Athens, Ga. — Edward Panetta, professor of communication studies at the University of Georgia, has been the director of the Georgia Debate Union for 27 years. During that period, UGA has qualified 50 teams for the National Debate Tournament. In 2007, he was named the National Debate Coach of the Year.

Panetta does research in the area of argumentation studies and the assessment of public argument in political campaigns and in environmental controversies. Below are Panetta’s thoughts about Monday’s presidential debate more from the viewpoint of a debate critique rather than political substance.

To contact Panetta for more insight, he can be reached at 706-542-4893 or by email at [email protected].

Performance of Hillary Clinton

Throughout the debate, Hillary Clinton exhibited a forceful non-verbal presence. She was disciplined and did not regularly interrupt Donald Trump — thus accenting the gendered nature of Donald Trump’s rhetorical style. She was quite effective in telling stories about average citizens that served to humanize her for the audience. She effectively spoke to younger voters and African-Americans in the debate when addressing climate change, student loans, the birther issue and stop-and-frisk policy. Substantively, she delivered better answers than Donald Trump on a full range of issues in the last hour of the debate. For example, when pressed she was far stronger than Trump in explaining the value of the Iranian nuclear agreement.
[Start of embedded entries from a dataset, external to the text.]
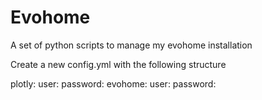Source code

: # Evohome
A set of python scripts to manage my evohome installation

Create a new config.yml with the following structure

plotly:
	user:
	password:
evohome:
	user:
	password:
Performance of Donald Trump

Donald Trump’s insistence on regularly interrupting Hillary Clinton will not play well with voters with gender concerns. He struggled with controlling his visual presence during the debate. These elements of his performance feed the Clinton campaign’s narrative that he is temperamentally unsuited to be president. He started the debate by effectively targeting the voters in the rust belt with references to voters in Pennsylvania and Ohio. Additionally, he was quick to push the need for a more effective trade policy and attacked life-long politicians. While he kept up the attack on life-long politicians he lost focus on policy as the debate moved along. In place of a policy discussion he found himself drawn into a number of discussions that have little to do with his core message of improving trade and immigration policy. Viewers who tuned in for the first half hour probably left the debate with a positive impression of Donald Trump. Viewers who watched the full debate were left with the impression of a debater who was not able to sustain a set of coherent and full messages on issues ranging from gender to nuclear policy to race relations.

Assessing the outcome: While Donald Trump was strong in the first 20 minutes of the debate he faltered badly as the debate progressed.